The slope model consisted of a landslide body (silty clay), a landslip layer (weak interlayer), a lower breccia layer, and bedrock. The modelling materials were all taken from the actual project site. The silty clay was crushed and passed through a 5-mm sieve. The water content was adjusted to 25.6%, and after 24 h of curing, the landslide body was filled with the modelling materials. The gradation curve of the filling soil is shown in Fig. 3. The dry density of the landslide body was controlled at 1.90 g/cm3. The large-scale direct shear test was used to determine, under the undrained condition, the internal friction angle of the silty clay, which was 14.0° and the cohesive force, which was 20.4 kPa. The internal friction angle of the breccia soil was 35.1°. The physical and mechanical parameters of the slope material are shown in Table 4. The 1.0-cm-thick landslip zone created a smooth contact surface, which was made of a 1:2 mixture of bentonite and fine sand. The breccia layer was simulated by a mixture of coarse gravel and crushed stones. The bedrock was made of red clay, cement, quartz sand, and water with a ratio of 1:0.55:1:0.25 to ensure an elastic modulus of 16.4 GPa. To effectively reduce the friction effect on the inner wall of the model box, the plexiglass on both sides of the inner walls was cleaned, and Vaseline was evenly coated on the plexiglass. A smooth layer of transparent cellophane was pasted on the sidewalls as a friction-reducing membrane. Then, another thin Vaseline layer was applied to the surface of the cellophane, and the slope model was filled in layers. These procedures can effectively reduce the friction effect between the slider and the box wall during the vibration process (Haeri et al. 2012; Li et al. 2019).

Fig. 3
figure 3

Particle-size distributions of breccia soil and silty clay

Full size image
Table 4 The physical and mechanical properties of the model slope material
Full size table

The back-row anti-slide piles were located in the downslide section of the landslide, while the front-row anti-slide piles were located in the landslide-resistant section. The reinforcement ratio and the stirrup ratio of the actual bridge pile foundation and the anti-slide piles were adopted to create a model composed of micro-concrete. With reasonable control of the aggregate dosage and water-cement ratio, the mechanical properties of the micro-concrete showed satisfactory similitude with the ordinary concrete in the prototype (Brara and Klepaczko 2007; Li et al. 2014). The dimensional parameters of the model structures are displayed in Table 5. A 40-cm-high gravity pier was placed on the upper part of the pile cap. Given the dynamic influence of the bridge superstructure on the bridge foundation, a prefabricated steel box was fixed on top of the bridge pier to simulate the movable beams. A track was welded along the central axis of the steel box to allow the double weights to slide freely. Two weights were hung at a certain distance along the track to simulate the simply supported box girders on either side of the pier top (Tang et al. 2010). The weights were determined as per the experimental similarity relation in Fig. 4(b) and (c). The anti-slide piles and bridge pile foundation were prefabricated and cured. The model after filling is shown in Fig. 4(f). The slope model was filled layer upon layer and levelled and tamped from the bottom up.

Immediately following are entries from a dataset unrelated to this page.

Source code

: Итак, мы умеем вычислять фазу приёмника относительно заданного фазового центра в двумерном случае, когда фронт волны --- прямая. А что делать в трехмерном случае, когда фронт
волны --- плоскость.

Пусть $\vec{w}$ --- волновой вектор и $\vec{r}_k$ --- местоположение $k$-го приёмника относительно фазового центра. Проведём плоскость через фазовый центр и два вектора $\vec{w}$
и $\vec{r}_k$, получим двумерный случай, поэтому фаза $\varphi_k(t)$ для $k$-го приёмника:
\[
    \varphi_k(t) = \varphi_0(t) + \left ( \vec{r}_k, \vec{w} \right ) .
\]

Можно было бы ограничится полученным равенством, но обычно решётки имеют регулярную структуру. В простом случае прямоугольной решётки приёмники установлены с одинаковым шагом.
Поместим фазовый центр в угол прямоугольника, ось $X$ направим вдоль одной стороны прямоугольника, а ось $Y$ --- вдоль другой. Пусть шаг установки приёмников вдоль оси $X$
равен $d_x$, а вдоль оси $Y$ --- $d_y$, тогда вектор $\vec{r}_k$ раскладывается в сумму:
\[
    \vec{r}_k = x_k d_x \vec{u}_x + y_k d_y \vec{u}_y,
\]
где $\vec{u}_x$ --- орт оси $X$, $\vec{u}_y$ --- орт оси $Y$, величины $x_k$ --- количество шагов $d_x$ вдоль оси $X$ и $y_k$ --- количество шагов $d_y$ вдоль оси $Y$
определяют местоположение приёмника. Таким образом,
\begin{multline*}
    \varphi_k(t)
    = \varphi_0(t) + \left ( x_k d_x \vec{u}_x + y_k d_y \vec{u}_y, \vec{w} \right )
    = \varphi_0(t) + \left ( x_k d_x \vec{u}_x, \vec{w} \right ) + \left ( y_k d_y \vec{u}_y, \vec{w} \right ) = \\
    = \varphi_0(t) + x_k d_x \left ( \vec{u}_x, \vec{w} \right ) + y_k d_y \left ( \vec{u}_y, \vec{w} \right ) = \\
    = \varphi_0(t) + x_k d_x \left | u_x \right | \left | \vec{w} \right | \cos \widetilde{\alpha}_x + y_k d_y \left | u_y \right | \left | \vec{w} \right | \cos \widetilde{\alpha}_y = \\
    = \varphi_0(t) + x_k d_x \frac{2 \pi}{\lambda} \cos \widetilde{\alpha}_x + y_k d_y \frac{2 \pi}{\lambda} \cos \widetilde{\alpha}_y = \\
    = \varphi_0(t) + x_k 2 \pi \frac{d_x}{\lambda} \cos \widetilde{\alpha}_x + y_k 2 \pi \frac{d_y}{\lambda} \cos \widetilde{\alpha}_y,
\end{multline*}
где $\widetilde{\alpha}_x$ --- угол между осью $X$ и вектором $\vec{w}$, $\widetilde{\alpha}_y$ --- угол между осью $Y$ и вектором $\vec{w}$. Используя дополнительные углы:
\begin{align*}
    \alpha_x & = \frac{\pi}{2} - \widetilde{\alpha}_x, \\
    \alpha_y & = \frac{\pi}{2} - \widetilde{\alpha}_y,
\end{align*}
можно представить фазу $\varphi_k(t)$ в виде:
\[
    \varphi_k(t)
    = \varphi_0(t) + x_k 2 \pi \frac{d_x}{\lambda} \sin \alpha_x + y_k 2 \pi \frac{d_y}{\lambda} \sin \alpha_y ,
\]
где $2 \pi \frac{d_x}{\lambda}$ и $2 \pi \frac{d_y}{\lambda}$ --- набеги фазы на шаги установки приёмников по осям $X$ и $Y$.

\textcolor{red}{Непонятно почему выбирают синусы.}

Table 5 Structural dimensions of the bridge foundation and anti-slide piles in the model
Full size table
Fig. 4
figure 4

Photographs of the slope model for the shaking table test. (a) Shaking table; (b) movable beams; (c) piers and cushion cap; (d) reinforcement cage of anti-slide pile; (e) bridge pile foundation; (f) completed model and displacement sensor bracket

Full size image

Instrumentation

The arrangements of the sensors in the model are shown in Fig. 5. The accelerometers were placed behind the back-row anti-slide pile P3, as well as between the front-row anti-slide pile P1 and the bridge foundation P2. The model was equipped with 11 sets of accelerometers (at points A1–A11) using German-made ICP/IEPE piezoelectric horizontal accelerometers with a working frequency of 0.1–100 Hz and a measuring range of 2.0 g. Point A10 on the table base was used to record the actual input acceleration of the shaking table. A total of 17 dynamic earth pressure sensors (at points E1–E17) were arranged at the front and rear of the front- and back-row anti-slide piles, as well as at the front side of the bridge foundation. Earth pressure mini-sensors with a diameter of 10 mm, a thickness of 5 mm, and a range of 100 kPa were used. Strain gauges configured with a quarter bridge were arranged symmetrically on the front and rear sides of the anti-slide piles and the pier foundation pile, and strain was measured at a total of 21 points (S01–S21). Five YHD-100 pull-rod displacement meters (at points D1–D4) were used to monitor the horizontal displacement of the sliding surface with an accuracy of 0.001 mm. The sensors were all calibrated prior to installation.

Fig. 5
figure 5

Schematic of the monitoring arrangement in the model and model dimensions (unit: cm). (a) Cross section of the model; (b) horizontal layout of the model; (c) earth pressure cell of the bridge foundation; (d) horizontal layout of the bridge cushion cap

Full size image

Seismic wave input

To simulate the damaging effects of seismic waves with different frequencies and PGAs on the landslide model, sinusoidal waves with frequencies of 3 Hz and 10 Hz, which would not cause resonance in the model, were selected as the seismic excitation. A similar input motion of sine waves was employed by Lin and Wang (2006), Torisu et al. (2010), Pal et al. (2012), and Liu et al. (2016). The input acceleration amplitude was increased from 0.08 to 0.7 g. A micro-vibration test of 0.08-g white noise excitation was used to determine the dynamic properties of the slope materials. The loading scheme of the seismic wave is shown in Fig. 6. The input seismic waveform is shown in Fig. 7. The duration of the earthquake was compressed to 1/6.32 of that experienced by the prototype. The measured data were converted to the actual results of the prototype according to the similarity in Table 3.

Fig. 6
figure 6

Input acceleration amplitude converted by the prototype wave to the vibration shaker with time

Full size image
Fig. 7
figure 7

Compressed acceleration-time curves of input sinusoidal waves with a PGA of 0.7 g. a 3 Hz. b 10 Hz

Full size image

Seismic behaviour of a bridge-pile-foundation slope

This section first introduces the apparent characteristics of the slope model after the earthquake, then analyzes the responses of acceleration, dynamic earth pressure, and dynamic strain, and finally summarizes the anti-seismic mechanism of the anti-slide pile-reinforced bridge foundation.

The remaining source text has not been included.